Francis Bacon & Eadweard Muybridge
“I very often think of people’s bodies that have particularly affected me, but then they’re grafted very often on to Muybridge’s bodies. I manipulate the Muybridge bodies into the forms of the bodies I have known”

(David Sylvester, Looking Back, p72.)

Francis Bacon had an insatiable visual appetite – over 570 books and 1,300 loose leaves torn from books were found in his studio. One of the leaves the gallery will be lending to the The Art Gallery of NSW in Sydney for their exhibition Francis Bacon Five Decades is torn from Eadweard Muybridge The Human Figure in Motion. Muybridge was a significant influence on Bacon and four copies of this book as well as more than one hundred loose leaves were found in Bacon’s studio after his death. Muybridge was the first person to document a photographic sequences of moving objects, a breakthrough which was a major precursor to the moving image. Bacon absorbed Muybridge’s encyclopaedic recordings of human and animal activities and they frequently manifested in his figurative paintings.

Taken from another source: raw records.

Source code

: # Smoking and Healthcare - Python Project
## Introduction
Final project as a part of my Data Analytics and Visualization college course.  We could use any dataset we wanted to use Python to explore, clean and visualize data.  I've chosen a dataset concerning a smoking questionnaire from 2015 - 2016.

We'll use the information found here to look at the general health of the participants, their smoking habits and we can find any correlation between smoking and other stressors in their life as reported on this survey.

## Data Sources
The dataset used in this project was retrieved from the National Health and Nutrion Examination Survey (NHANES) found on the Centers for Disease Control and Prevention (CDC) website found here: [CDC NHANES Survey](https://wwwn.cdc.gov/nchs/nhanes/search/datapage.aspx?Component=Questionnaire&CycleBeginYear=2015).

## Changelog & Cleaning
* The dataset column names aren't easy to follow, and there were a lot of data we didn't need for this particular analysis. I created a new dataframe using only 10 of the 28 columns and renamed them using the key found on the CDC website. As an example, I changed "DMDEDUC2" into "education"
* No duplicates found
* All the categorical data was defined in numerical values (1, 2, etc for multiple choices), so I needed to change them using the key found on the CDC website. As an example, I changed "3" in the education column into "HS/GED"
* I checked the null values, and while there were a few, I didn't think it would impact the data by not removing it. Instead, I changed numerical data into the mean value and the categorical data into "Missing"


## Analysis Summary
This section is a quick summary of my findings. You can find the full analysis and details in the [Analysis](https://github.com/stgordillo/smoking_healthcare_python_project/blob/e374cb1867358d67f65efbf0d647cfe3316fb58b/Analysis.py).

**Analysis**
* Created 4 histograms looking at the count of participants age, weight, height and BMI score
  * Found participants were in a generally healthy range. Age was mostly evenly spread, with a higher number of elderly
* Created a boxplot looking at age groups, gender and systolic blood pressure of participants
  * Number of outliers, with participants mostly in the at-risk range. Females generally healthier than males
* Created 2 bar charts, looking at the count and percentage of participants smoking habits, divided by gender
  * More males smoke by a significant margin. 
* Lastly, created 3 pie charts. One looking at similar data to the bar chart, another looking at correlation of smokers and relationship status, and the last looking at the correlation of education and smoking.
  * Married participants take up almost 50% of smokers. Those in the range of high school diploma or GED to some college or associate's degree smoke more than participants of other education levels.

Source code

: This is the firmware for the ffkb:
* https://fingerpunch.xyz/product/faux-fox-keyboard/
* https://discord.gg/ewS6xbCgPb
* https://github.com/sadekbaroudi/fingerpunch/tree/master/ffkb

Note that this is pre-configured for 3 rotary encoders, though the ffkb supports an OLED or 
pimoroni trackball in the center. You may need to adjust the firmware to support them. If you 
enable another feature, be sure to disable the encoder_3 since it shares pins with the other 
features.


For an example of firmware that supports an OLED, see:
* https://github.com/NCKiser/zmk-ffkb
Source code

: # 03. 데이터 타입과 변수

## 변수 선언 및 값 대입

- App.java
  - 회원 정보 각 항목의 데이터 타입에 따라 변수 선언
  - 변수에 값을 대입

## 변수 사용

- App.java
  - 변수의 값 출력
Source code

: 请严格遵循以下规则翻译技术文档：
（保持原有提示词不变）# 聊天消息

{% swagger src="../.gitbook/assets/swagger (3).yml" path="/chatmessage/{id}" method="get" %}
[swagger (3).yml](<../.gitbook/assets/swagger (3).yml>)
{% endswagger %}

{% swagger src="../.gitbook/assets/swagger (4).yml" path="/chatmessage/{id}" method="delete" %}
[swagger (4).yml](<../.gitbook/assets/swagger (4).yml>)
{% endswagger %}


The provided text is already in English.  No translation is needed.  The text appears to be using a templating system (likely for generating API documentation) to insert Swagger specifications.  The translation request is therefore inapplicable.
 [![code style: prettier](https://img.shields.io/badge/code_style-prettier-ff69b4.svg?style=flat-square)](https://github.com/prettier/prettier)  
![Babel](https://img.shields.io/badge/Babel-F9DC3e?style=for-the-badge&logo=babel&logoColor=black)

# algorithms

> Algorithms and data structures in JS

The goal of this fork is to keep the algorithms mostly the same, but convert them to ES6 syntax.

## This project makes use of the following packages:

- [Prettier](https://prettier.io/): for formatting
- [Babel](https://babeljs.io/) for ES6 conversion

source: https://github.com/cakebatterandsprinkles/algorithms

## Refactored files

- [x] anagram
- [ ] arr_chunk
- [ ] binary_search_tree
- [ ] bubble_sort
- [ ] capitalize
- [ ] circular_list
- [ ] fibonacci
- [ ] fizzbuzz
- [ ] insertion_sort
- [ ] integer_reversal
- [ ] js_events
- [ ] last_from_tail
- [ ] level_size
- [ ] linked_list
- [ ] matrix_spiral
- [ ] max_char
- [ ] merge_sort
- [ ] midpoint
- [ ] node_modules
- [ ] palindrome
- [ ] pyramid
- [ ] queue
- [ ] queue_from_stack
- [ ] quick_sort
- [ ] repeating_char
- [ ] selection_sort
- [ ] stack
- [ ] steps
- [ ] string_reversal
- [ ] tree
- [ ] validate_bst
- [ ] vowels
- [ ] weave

This particular leaf which the gallery will be lending features painted interventions made by the artist. One of five plates is enclosed by blue paint which silhouettes the form of the male nude figure. It was common for Bacon to make these interventions as he plucked, altered, and amalgamated visual matter from varied sources; this was a quintessential element of his unique creative process.